Peanut Butter: The Good, The Bad and The Recipes


Believe it or not, there is a national day dedicated to peanut butter, and that day is today. So what better way to celebrate than to dedicate a post to all the great things peanut butter can provide? Peanut butter is rightfully popular amongst fitness fanatics, as well as the general public, so here we will be covering all of its benefits, what you need to watch out for, as well as some inspiration for your next peanut butter recipe:

The Good


Reduces risk of cardiovascular disease:

Studies have shown that peanut butter consumption can indeed reduce the risk of issues such as coronary heart disease, thanks to “heart-healthy” monounsaturated and polyunsaturated fats. These fats actually help balance out the good and bad cholesterol to promote an overall healthier cardiovascular system.

Provides the body with essential amino acids:

Peanut butter can be especially useful for those who practise a vegetarian, vegan or dairy-free diet (Paleo dieters often opt for other nut butters, such as cashew butter, or hazelnut butter), as it provides the body with essential amino acids needed for the synthesis of protein.
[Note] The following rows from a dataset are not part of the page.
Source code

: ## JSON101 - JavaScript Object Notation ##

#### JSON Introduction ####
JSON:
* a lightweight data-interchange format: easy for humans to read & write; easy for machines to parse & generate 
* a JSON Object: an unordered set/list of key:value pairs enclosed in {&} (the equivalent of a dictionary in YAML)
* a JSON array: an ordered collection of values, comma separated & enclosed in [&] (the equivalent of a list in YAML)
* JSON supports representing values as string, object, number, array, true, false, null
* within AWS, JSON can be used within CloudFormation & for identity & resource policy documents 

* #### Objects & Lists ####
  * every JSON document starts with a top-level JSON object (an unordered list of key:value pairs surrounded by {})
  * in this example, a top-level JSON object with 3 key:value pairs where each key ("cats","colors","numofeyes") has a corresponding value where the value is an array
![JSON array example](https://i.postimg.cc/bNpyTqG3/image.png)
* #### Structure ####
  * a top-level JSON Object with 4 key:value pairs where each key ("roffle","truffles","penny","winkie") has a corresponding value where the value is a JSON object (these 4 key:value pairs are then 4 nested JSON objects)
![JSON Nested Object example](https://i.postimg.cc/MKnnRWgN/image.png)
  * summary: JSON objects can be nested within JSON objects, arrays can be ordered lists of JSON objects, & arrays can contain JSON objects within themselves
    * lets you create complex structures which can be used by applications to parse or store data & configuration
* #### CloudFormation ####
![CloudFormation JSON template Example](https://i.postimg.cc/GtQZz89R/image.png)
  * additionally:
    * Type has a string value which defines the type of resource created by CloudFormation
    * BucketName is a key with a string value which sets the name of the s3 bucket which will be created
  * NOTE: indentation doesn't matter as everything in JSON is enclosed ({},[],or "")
Usually, all nine essential amino acids are found within meat and dairy, but combining healthier alternatives, such as legumes and nuts, will also help you get all the essential amino acids into your diet.

Rich in Magnesium:

Including peanut butter into your diet can help you reach your recommended daily amount of important minerals such as magnesium, which helps maintain healthy muscle and nerve function. Magnesium also helps promote a stronger immune system while regulating blood sugar levels and keeping bones strong.

Rich in Vitamins:

Peanuts also provide your body with plenty of vitamins that support a range of important functions, including vitamin B and E. Vitamin B (Thiamine) has been known to support a healthy nervous system while Vitamin E has been found to prevent the oxidation of fatty acids, also contributing to a healthy cardiovascular system.

The Bad


High in Calories:

The solution? Everything in moderation. The amount of good fats, healthy minerals and vitamins present in peanut butter means that the high calorie content really doesn’t outweigh the pros. Of course, if you don’t exercise and consume several tubs of peanut butter a day, there’s a high chance you will put on weight. So although this is considered a negative for some, it’s also a negative of other foods that you consume too much of, rather than a negative of peanut butter itself. On the other hand, for someone looking to bulk up or put on weight, this could be the perfect answer.

High in Salt, Sugar and Unhealthy Oils:

This one again is only a negative if you are talking about highly processed peanut butter that includes excess oil, salt and sugar. It’s important to buy peanut butter that includes as little ingredients as possible, ideally just peanuts and salt! Any other extras such as palm oil and sugar are unnecessary “filler” ingredients and means the overall nutritional content of the peanut butter is reduced. Don’t be fooled by brands hiding behind buzzwords such as “natural” either. Just because something is natural it doesn’t mean it’s healthy and a lot of companies use this term to trick people into buying something that isn’t beneficial to their health.

So the conclusion? Peanut butter is only “bad” if you eat far too much of it and end up putting on extra pounds (as with any type of food), or if you are buying peanut butter spreads or “natural” peanut butter that actually include unnecessary ingredients which only end up doing your health more harm than good, no matter how natural they may be.


The Recipes:

If you don’t already know, peanut butter can be used for more than just a sandwich. Try the ideas below if you are planning on celebrating all the benefits of peanut butter, not just on National Peanut Butter Day, but all year long too:

  • Try peanut butter with coconut milk and thai curry paste for a creamy, delicious spin on your favourite homemade curry.
  • Use peanut butter to create a peanut sauce for a tofu and vegetable dish with noodles.
  • Mix peanut butter with almond milk, maple syrup, oats and chia seeds for an overnight oat recipe. Enjoy the next day with slices of banana, strawberries or blueberries.
  • Mix with quinoa to create small, nutritional snack balls as a pre or post workout snack.

Of course peanut butter is also perfect for desserts. For a healthy dessert alternative, why not try an avocado and peanut butter pudding recipe?